Um homem de 46 anos, acusado de um suposto estupro contra uma adolescente de 13 anos, fugiu após ter sua foto divulgada nas redes sociais e em grupos de WhatsApp. Temendo represálias, como linchamento ou até mesmo a morte, o suspeito se escondeu depois da repercussão do caso.
O suposto crime ocorreu em dezembro, em Cocalzinho de Goiás, no Entorno do Distrito Federal. À época, a mãe da adolescente registrou um boletim de ocorrência relatando que a filha teria sido abusada. O inquérito policial foi concluído nessa segunda-feira (6/1).

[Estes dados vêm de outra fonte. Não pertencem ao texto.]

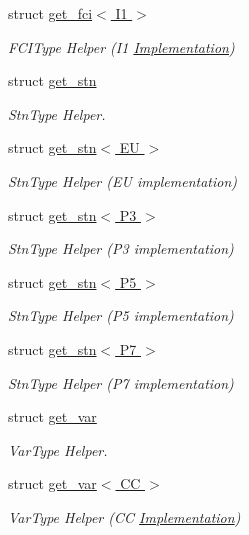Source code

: \begin{DoxyCompactItemize}
struct \hyperlink{structUintah_1_1PhaseField_1_1get__fci_3_01I1_01_4}{get\+\_\+fci$<$ I1 $>$}
\begin{DoxyCompactList}\small\item\em F\+C\+I\+Type Helper (I1 \hyperlink{classUintah_1_1PhaseField_1_1Implementation}{Implementation}) \end{DoxyCompactList}\item 
struct \hyperlink{structUintah_1_1PhaseField_1_1get__stn}{get\+\_\+stn}
\begin{DoxyCompactList}\small\item\em Stn\+Type Helper. \end{DoxyCompactList}\item 
struct \hyperlink{structUintah_1_1PhaseField_1_1get__stn_3_01EU_01_4}{get\+\_\+stn$<$ E\+U $>$}
\begin{DoxyCompactList}\small\item\em Stn\+Type Helper (EU implementation) \end{DoxyCompactList}\item 
struct \hyperlink{structUintah_1_1PhaseField_1_1get__stn_3_01P3_01_4}{get\+\_\+stn$<$ P3 $>$}
\begin{DoxyCompactList}\small\item\em Stn\+Type Helper (P3 implementation) \end{DoxyCompactList}\item 
struct \hyperlink{structUintah_1_1PhaseField_1_1get__stn_3_01P5_01_4}{get\+\_\+stn$<$ P5 $>$}
\begin{DoxyCompactList}\small\item\em Stn\+Type Helper (P5 implementation) \end{DoxyCompactList}\item 
struct \hyperlink{structUintah_1_1PhaseField_1_1get__stn_3_01P7_01_4}{get\+\_\+stn$<$ P7 $>$}
\begin{DoxyCompactList}\small\item\em Stn\+Type Helper (P7 implementation) \end{DoxyCompactList}\item 
struct \hyperlink{structUintah_1_1PhaseField_1_1get__var}{get\+\_\+var}
\begin{DoxyCompactList}\small\item\em Var\+Type Helper. \end{DoxyCompactList}\item 
struct \hyperlink{structUintah_1_1PhaseField_1_1get__var_3_01CC_01_4}{get\+\_\+var$<$ C\+C $>$}
\begin{DoxyCompactList}\small\item\em Var\+Type Helper (CC \hyperlink{classUintah_1_1PhaseField_1_1Implementation}{Implementation}) \end{DoxyCompactList}\item 

\end{DoxyCompactItemize}

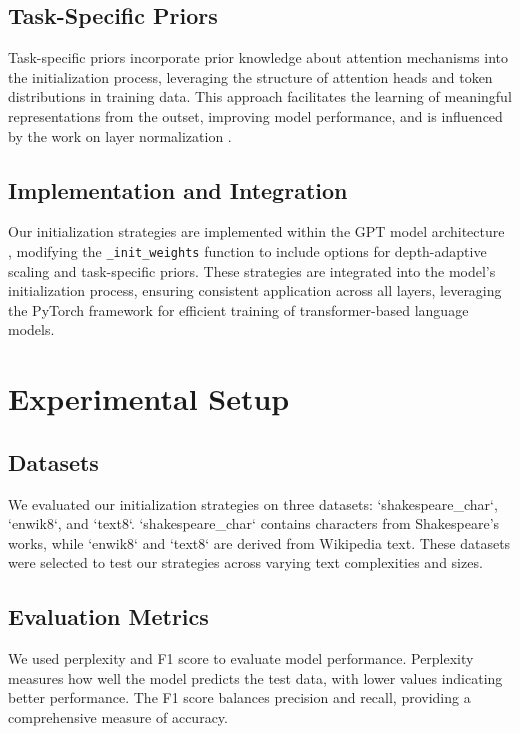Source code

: \documentclass{article} %
\begin{document}
\subsection{Task-Specific Priors}
\label{subsec:task_specific_priors}
Task-specific priors incorporate prior knowledge about attention mechanisms into the initialization process, leveraging the structure of attention heads and token distributions in training data. This approach facilitates the learning of meaningful representations from the outset, improving model performance, and is influenced by the work on layer normalization \cite{ba2016layer}.

\subsection{Implementation and Integration}
\label{subsec:implementation}
Our initialization strategies are implemented within the GPT model architecture \cite{karpathy2023nanogpt}, modifying the \texttt{\_init\_weights} function to include options for depth-adaptive scaling and task-specific priors. These strategies are integrated into the model's initialization process, ensuring consistent application across all layers, leveraging the PyTorch framework \cite{paszke2019pytorch} for efficient training of transformer-based language models.

\section{Experimental Setup}
\label{sec:experimental}
\subsection{Datasets}
We evaluated our initialization strategies on three datasets: `shakespeare\_char`, `enwik8`, and `text8`. `shakespeare\_char` contains characters from Shakespeare's works, while `enwik8` and `text8` are derived from Wikipedia text. These datasets were selected to test our strategies across varying text complexities and sizes.

\subsection{Evaluation Metrics}
We used perplexity and F1 score to evaluate model performance. Perplexity measures how well the model predicts the test data, with lower values indicating better performance. The F1 score balances precision and recall, providing a comprehensive measure of accuracy.
\end{document}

Os policiais civis estavam em diligências para localizar o suspeito, quando recebeu o resultado do exame de corpo de delito, que não indicaram conjunção carnal. A menina indicou que havia mentido sobre o suposto estupro.
Entenda o caso:
- Segundo o delegado Christian Zilmon, responsável pela investigação, a mãe relatou que a filha chegou em casa após a escola e disse ter parado para conversar com uma idosa de 88 anos.
- Durante a conversa, o filho da idosa, um homem de 46 anos, teria segurado a menina, tampado sua boca e a estuprado. A suposta vítima teria fugido pulando o muro da residência.
- Imagens de câmeras de segurança de uma residência vizinha foram decisivas.
- O vídeo mostra a menina em frente a uma casa, olhando dentro do imóvel e, segundos depois, um homem aparecendo na residência ao lado.
- A adolescente sai, vai a outra casa vizinha, entra e sai rapidamente – sem qualquer sinal de violência.
A Polícia Civil acionou o Conselho Tutelar que também ouviu a garota, que confessou ter inventado a história, sem revelar o motivo. Na delegacia, a idosa e o filho confirmaram ter ouvido a menina pular o muro de sua casa, mas, ao se aproximarem, ela fugiu sem explicar o que queria.
A Polícia Civil apura se a adolescente tentou entrar na residência para cometer algum delito. O inquérito por estupro foi arquivado, e agora a Polícia Civil apura se a menina cometeu crime de ato infracional análogo à denunciação caluniosa.